BEGIN Given entries
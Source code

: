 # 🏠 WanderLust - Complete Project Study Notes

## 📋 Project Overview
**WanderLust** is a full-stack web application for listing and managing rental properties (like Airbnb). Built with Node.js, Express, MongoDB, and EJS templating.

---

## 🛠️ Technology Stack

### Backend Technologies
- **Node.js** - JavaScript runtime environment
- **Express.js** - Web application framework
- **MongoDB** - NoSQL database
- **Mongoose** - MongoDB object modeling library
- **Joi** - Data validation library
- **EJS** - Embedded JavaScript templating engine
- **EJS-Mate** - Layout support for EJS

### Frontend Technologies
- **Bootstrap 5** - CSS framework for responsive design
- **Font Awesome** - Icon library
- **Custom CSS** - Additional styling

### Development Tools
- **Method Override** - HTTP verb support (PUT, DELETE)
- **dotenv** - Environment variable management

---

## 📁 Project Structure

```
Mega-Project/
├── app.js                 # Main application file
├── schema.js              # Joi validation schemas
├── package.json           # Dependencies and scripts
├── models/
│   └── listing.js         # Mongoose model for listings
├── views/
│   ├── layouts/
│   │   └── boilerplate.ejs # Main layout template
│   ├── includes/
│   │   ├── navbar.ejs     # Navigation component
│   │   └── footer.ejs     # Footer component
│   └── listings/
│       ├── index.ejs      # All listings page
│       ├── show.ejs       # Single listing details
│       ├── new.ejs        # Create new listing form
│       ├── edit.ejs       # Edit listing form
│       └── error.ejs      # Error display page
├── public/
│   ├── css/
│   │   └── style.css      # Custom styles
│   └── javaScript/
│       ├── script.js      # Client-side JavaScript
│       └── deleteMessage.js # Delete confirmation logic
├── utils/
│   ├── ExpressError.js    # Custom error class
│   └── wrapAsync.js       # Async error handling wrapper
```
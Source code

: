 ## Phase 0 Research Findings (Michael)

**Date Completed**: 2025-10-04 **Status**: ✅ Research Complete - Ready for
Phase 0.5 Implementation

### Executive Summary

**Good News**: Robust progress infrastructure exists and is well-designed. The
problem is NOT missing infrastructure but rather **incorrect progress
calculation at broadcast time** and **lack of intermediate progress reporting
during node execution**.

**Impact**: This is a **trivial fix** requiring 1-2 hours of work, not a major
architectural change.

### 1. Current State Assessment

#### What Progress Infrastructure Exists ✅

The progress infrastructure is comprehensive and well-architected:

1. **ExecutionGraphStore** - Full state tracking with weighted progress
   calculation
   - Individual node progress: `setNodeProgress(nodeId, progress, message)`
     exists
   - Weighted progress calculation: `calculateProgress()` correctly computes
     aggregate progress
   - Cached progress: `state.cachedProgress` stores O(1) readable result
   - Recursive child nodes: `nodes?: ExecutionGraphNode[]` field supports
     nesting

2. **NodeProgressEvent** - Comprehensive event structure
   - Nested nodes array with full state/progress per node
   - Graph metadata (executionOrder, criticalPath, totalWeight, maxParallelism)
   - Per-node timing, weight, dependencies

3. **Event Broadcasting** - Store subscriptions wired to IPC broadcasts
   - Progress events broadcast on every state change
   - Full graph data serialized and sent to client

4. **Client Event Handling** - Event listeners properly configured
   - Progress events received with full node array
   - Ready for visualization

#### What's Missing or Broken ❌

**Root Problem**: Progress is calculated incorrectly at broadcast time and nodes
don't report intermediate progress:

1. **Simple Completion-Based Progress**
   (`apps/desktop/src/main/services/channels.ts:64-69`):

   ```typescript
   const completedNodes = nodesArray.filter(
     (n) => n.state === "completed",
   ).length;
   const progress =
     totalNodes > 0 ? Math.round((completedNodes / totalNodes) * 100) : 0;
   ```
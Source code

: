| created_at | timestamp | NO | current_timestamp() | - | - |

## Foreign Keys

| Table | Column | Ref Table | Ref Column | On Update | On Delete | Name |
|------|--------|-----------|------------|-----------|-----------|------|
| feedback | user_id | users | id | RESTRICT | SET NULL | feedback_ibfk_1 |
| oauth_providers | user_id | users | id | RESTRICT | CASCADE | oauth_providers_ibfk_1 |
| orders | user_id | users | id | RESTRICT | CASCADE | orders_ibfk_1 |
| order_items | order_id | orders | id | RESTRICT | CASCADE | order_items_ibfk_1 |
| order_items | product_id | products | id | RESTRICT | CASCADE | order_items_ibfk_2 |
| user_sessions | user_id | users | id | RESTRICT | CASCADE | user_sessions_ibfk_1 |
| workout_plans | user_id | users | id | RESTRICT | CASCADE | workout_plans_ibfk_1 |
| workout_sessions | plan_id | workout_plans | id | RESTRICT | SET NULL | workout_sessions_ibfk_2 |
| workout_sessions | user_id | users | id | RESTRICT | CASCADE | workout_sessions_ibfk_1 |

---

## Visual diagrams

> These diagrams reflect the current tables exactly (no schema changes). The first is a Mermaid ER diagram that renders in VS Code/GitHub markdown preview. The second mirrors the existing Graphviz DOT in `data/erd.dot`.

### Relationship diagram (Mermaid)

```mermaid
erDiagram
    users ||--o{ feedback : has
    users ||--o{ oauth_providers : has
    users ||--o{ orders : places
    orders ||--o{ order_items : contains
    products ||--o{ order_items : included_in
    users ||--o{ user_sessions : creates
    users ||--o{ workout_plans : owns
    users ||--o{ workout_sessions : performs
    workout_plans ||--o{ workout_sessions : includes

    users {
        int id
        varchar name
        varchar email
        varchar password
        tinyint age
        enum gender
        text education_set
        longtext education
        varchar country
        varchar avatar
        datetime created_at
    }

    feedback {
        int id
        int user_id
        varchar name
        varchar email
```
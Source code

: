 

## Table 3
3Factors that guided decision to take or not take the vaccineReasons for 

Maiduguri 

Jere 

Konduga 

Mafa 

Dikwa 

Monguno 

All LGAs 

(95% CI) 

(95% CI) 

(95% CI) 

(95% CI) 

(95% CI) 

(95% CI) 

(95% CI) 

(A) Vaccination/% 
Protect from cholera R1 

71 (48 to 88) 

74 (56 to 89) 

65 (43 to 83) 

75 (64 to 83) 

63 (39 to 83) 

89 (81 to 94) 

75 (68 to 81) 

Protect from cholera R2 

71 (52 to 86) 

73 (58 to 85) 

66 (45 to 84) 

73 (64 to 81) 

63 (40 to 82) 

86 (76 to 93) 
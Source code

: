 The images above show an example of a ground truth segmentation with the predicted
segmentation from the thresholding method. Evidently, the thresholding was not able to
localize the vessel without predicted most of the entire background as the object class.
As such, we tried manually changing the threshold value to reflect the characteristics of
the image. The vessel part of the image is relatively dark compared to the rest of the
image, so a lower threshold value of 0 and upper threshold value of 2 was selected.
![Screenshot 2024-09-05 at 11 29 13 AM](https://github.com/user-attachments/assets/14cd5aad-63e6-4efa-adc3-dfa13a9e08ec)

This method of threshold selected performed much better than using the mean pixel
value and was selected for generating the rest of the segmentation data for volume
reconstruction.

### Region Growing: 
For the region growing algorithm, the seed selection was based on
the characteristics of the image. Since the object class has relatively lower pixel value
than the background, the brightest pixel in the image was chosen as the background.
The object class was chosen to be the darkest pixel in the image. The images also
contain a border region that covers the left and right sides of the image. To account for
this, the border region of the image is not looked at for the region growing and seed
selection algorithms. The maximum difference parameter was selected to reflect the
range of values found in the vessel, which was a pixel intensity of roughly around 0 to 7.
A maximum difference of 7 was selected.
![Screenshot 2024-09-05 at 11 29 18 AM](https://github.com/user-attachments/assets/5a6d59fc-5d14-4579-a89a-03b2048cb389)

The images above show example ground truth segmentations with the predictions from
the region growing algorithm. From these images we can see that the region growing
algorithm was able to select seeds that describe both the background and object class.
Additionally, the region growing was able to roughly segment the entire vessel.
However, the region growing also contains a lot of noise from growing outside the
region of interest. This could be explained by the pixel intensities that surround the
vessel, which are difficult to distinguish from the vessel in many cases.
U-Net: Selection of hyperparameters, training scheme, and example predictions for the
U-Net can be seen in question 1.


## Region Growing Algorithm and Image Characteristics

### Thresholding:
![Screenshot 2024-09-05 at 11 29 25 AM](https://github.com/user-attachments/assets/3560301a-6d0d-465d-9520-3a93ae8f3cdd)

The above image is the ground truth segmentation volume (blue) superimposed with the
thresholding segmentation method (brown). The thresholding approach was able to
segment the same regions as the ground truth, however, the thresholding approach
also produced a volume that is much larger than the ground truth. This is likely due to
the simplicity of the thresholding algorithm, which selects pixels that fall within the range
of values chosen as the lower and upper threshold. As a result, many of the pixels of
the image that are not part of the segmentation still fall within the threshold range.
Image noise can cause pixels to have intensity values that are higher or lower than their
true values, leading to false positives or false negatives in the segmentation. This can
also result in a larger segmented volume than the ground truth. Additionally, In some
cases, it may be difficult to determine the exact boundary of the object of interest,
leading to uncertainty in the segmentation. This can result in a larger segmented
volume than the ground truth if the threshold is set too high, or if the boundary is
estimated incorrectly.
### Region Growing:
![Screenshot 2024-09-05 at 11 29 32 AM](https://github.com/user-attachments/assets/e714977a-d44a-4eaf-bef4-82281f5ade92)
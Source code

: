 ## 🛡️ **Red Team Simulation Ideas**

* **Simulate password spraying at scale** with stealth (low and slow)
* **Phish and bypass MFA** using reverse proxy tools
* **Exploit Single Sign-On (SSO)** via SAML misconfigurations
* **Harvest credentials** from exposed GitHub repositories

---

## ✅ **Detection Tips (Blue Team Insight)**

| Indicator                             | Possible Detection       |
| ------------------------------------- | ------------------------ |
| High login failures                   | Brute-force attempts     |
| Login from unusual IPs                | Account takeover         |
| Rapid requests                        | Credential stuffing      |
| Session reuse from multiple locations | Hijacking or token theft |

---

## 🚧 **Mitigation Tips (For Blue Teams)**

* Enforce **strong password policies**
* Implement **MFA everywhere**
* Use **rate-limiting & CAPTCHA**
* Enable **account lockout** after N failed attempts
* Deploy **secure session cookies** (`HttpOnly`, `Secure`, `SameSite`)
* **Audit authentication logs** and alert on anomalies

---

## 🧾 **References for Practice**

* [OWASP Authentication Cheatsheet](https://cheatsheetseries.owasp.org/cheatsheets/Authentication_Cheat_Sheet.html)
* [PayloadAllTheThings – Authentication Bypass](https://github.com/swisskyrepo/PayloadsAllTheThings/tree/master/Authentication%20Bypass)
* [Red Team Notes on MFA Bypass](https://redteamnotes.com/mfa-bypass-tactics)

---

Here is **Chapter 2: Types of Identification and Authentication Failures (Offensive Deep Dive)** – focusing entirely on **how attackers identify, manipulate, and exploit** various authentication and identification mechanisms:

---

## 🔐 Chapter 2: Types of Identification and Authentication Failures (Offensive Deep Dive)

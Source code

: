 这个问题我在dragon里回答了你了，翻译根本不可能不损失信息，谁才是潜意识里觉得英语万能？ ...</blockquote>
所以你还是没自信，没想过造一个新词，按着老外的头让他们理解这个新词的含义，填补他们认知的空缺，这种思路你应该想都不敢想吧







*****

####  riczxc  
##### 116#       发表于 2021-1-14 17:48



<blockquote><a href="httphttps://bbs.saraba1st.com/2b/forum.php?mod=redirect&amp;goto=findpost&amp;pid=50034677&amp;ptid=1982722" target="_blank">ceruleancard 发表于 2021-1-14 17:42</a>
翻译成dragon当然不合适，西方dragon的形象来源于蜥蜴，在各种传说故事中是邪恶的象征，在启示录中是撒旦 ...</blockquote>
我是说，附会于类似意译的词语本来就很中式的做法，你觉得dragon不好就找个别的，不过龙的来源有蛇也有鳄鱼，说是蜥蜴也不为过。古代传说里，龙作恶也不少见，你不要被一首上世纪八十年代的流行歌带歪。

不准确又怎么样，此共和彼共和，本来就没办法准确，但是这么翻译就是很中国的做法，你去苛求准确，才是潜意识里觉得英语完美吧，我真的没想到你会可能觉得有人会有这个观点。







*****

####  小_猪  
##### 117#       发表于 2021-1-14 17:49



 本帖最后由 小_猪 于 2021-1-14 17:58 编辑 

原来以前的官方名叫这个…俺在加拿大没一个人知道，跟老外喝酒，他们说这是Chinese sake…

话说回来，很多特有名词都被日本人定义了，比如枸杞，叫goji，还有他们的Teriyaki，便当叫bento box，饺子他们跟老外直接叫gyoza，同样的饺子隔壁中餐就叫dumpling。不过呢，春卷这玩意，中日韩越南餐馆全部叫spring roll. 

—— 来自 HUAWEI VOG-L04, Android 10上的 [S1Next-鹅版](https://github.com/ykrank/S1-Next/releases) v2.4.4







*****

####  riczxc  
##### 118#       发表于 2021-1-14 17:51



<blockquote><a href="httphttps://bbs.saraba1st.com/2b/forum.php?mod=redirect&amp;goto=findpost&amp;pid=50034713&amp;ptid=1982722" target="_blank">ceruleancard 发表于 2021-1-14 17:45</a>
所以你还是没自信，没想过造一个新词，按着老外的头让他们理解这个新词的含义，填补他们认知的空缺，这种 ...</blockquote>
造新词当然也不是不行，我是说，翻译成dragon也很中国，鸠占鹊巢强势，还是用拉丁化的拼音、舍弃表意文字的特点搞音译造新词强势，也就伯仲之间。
END Given entries
* What to produce
Extract each line from the listing that holds the word "includes".

* Response to the exercise
│   ├── includes/
    workout_plans ||--o{ workout_sessions : includes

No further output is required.